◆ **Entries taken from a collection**
•••••

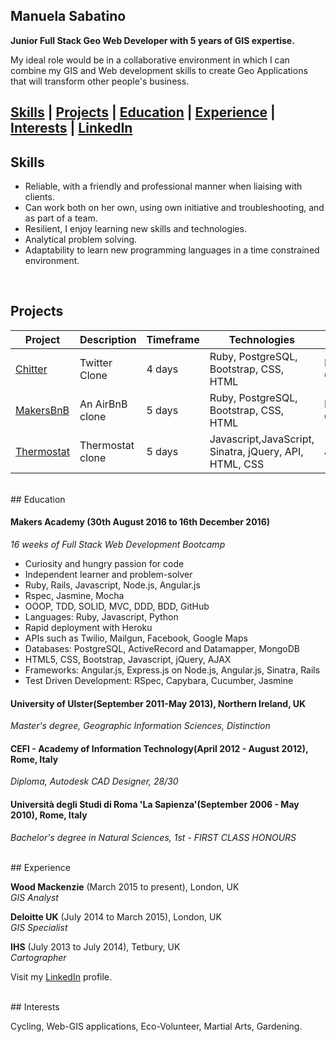 ## Manuela Sabatino

**Junior Full Stack Geo Web Developer with 5 years of GIS expertise.**

My ideal role would be in a collaborative environment in which I can combine my GIS and Web development skills to create Geo Applications that will transform other people's business.
</br>

[Skills](#skills) | [Projects](#projects) | [Education](#education) | [Experience](#experience) | [Interests](#interests) | [LinkedIn](https://uk.linkedin.com/in/mnsabatino)
----------

## Skills

* Reliable, with a friendly and professional manner when liaising with clients. 
* Can work both on her own, using own initiative and troubleshooting, and as part of a team. 
* Resilient, I enjoy learning new skills and technologies. 
* Analytical problem solving.
* Adaptability to learn new programming languages in a time constrained environment.

</br>

## Projects

Project | Description | Timeframe | Technologies | Testing
------------- | ----------- | --------------------- | ------------ | -------
[Chitter](https://github.com/ManuCiao/Chitter-Challenge)| Twitter Clone | 4 days | Ruby, PostgreSQL, Bootstrap, CSS, HTML| RSpec, Capybara, 
[MakersBnB](https://github.com/ManuCiao/makersbnb) | An AirBnB clone | 5 days | Ruby, PostgreSQL, Bootstrap, CSS, HTML| RSpec, Capybara, 
[Thermostat](https://github.com/ManuCiao/Thermostat) | Thermostat clone | 5 days | Javascript,JavaScript, Sinatra, jQuery, API, HTML, CSS |Jasmine



</br>
## Education

#### Makers Academy (30th August 2016 to 16th December 2016)
_16 weeks of Full Stack Web Development Bootcamp_

- Curiosity and hungry passion for code
- Independent learner and problem-solver
- Ruby, Rails, Javascript, Node.js, Angular.js
- Rspec, Jasmine, Mocha
- OOOP, TDD, SOLID, MVC, DDD, BDD, GitHub
- Languages: Ruby, Javascript, Python
- Rapid deployment with Heroku
- APIs such as Twilio, Mailgun, Facebook, Google Maps
- Databases: PostgreSQL, ActiveRecord and Datamapper, MongoDB
- HTML5, CSS, Bootstrap, Javascript, jQuery, AJAX
- Frameworks: Angular.js, Express.js on Node.js, Angular.js, Sinatra, Rails 
- Test Driven Development: RSpec, Capybara, Cucumber, Jasmine

#### University of Ulster(September 2011-May 2013), Northern Ireland, UK
_Master's degree, Geographic Information Sciences, Distinction_


#### CEFI - Academy of Information Technology(April 2012 - August 2012), Rome, Italy
_Diploma, Autodesk CAD Designer, 28/30_


#### Università degli Studi di Roma 'La Sapienza'(September 2006 - May 2010), Rome, Italy
_Bachelor's degree in Natural Sciences, 1st - FIRST CLASS HONOURS_

</br>
## Experience 

**Wood Mackenzie** (March 2015 to present), London, UK   
*GIS Analyst* 

**Deloitte UK** (July 2014 to March 2015), London, UK    
*GIS Specialist* 

**IHS** (July 2013 to July 2014), Tetbury, UK    
*Cartographer* 

Visit my [LinkedIn](https://uk.linkedin.com/in/mnsabatino) profile. 

</br>
## Interests

Cycling, Web-GIS applications, Eco-Volunteer, Martial Arts, Gardening.
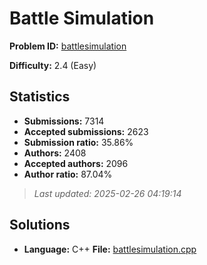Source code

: # Battle Simulation

**Problem ID:** [battlesimulation](https://open.kattis.com/problems/battlesimulation)

**Difficulty:** 2.4 (Easy)

## Statistics

- **Submissions:** 7314
- **Accepted submissions:** 2623
- **Submission ratio:** 35.86%
- **Authors:** 2408
- **Accepted authors:** 2096
- **Author ratio:** 87.04%

> *Last updated: 2025-02-26 04:19:14*

## Solutions

- **Language:** C++
  **File:** [battlesimulation.cpp](./battlesimulation.cpp)
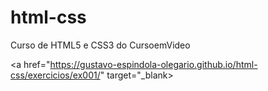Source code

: # html-css
 Curso de HTML5 e CSS3 do CursoemVideo

<a href="https://gustavo-espindola-olegario.github.io/html-css/exercicios/ex001/" target="_blank>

•••••

◆ **Problem to solve**
Print the lines from the beginning of the records up to and including the line containing "time constrained environment.", word for word, with no pictures.

◆ **Solution for this problem**
 ## Manuela Sabatino

**Junior Full Stack Geo Web Developer with 5 years of GIS expertise.**

My ideal role would be in a collaborative environment in which I can combine my GIS and Web development skills to create Geo Applications that will transform other people's business.
</br>

[Skills](#skills) | [Projects](#projects) | [Education](#education) | [Experience](#experience) | [Interests](#interests) | [LinkedIn](https://uk.linkedin.com/in/mnsabatino)
----------

## Skills

* Reliable, with a friendly and professional manner when liaising with clients. 
* Can work both on her own, using own initiative and troubleshooting, and as part of a team. 
* Resilient, I enjoy learning new skills and technologies. 
* Analytical problem solving.
* Adaptability to learn new programming languages in a time constrained environment.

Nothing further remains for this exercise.